REQUIREMENT:
Say how many lines of the listing below hold the string "must", and say nothing else.
DATA TO PROCESS below:
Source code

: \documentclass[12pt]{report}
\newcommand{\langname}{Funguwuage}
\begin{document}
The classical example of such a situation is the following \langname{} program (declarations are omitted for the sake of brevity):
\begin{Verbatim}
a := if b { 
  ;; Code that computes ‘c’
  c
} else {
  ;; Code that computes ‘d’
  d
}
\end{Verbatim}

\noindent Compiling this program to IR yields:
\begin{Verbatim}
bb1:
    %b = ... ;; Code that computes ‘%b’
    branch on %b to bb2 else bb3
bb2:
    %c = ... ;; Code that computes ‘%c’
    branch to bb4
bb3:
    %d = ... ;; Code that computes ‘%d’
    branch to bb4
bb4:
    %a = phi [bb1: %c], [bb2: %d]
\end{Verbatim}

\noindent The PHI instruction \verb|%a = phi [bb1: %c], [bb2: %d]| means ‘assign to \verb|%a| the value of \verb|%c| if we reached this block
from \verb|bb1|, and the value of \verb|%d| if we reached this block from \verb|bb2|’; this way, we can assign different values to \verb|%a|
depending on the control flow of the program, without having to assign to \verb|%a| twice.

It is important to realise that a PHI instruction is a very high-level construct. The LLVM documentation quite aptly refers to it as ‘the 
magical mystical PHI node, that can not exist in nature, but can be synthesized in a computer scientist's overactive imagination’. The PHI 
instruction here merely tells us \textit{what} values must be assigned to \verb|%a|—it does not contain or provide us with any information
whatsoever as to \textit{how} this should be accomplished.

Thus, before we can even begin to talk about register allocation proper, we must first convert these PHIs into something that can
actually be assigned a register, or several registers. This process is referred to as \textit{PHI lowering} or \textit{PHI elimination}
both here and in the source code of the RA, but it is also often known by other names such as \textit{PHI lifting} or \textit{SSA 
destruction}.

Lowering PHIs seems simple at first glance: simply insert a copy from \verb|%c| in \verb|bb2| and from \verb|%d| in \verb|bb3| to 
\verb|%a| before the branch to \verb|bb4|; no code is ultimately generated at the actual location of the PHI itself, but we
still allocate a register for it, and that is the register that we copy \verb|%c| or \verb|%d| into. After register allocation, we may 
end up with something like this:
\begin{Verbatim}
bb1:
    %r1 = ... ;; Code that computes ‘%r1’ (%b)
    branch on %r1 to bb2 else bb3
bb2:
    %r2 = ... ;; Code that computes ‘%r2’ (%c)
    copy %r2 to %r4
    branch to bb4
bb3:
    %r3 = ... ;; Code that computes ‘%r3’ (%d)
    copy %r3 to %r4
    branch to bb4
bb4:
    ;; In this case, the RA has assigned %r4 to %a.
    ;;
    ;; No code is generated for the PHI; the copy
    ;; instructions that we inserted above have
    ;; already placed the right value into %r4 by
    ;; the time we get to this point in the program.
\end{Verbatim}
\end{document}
End of DATA TO PROCESS.
TASK OUTPUT:
2